What is being asked - In the entries below, find each line with the string "information" and copy it.

Recorded data:
BEGIN
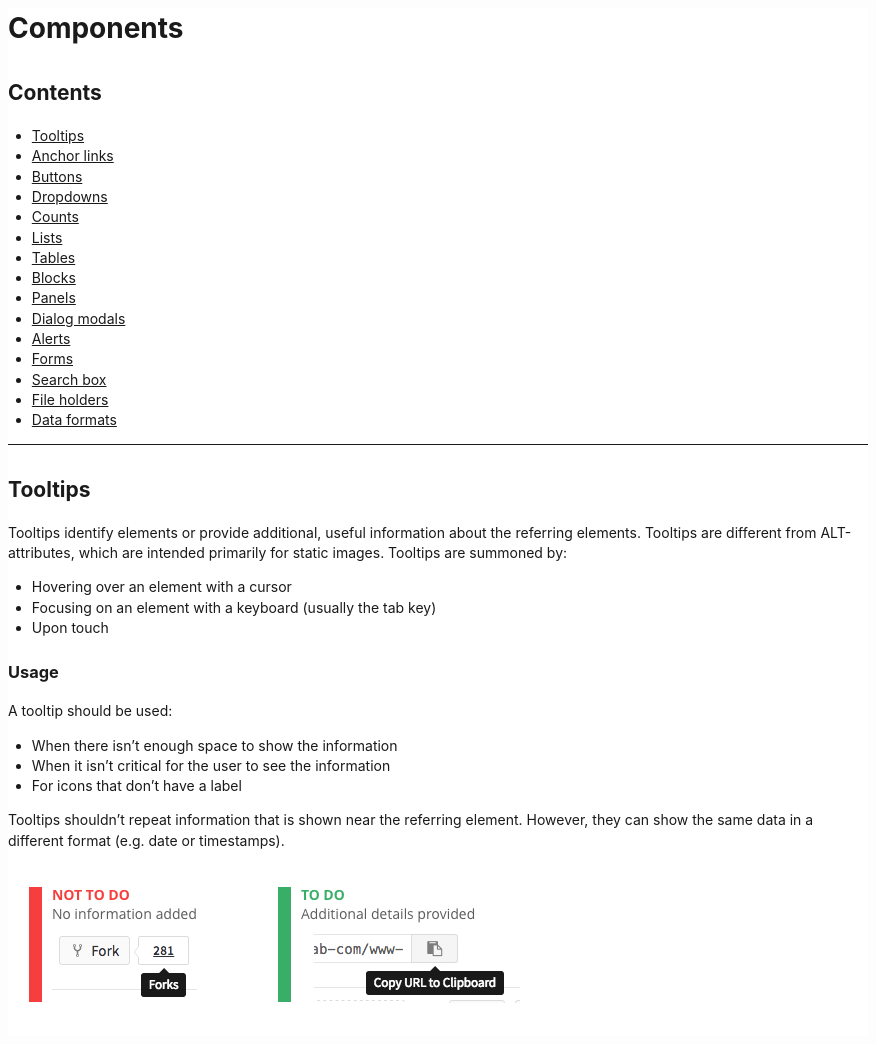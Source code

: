 # Components

## Contents
* [Tooltips](#tooltips)
* [Anchor links](#anchor-links)
* [Buttons](#buttons)
* [Dropdowns](#dropdowns)
* [Counts](#counts)
* [Lists](#lists)
* [Tables](#tables)
* [Blocks](#blocks)
* [Panels](#panels)
* [Dialog modals](#dialog-modals)
* [Alerts](#alerts)
* [Forms](#forms)
* [Search box](#search-box)
* [File holders](#file-holders)
* [Data formats](#data-formats)

---

## Tooltips
Tooltips identify elements or provide additional, useful information about the referring elements. Tooltips are different from ALT-attributes, which are intended primarily for static images. Tooltips are summoned by:

* Hovering over an element with a cursor
* Focusing on an element with a keyboard (usually the tab key)
* Upon touch

### Usage
A tooltip should be used:
* When there isn’t enough space to show the information
* When it isn’t critical for the user to see the information
* For icons that don’t have a label

Tooltips shouldn’t repeat information that is shown near the referring element. However, they can show the same data in a different format (e.g. date or timestamps).

![Tooltip usage](img/tooltip-usage.png)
END
Solution for this problem -
Tooltips identify elements or provide additional, useful information about the referring elements. Tooltips are different from ALT-attributes, which are intended primarily for static images. Tooltips are summoned by:
* When there isn’t enough space to show the information
* When it isn’t critical for the user to see the information
Tooltips shouldn’t repeat information that is shown near the referring element. However, they can show the same data in a different format (e.g. date or timestamps).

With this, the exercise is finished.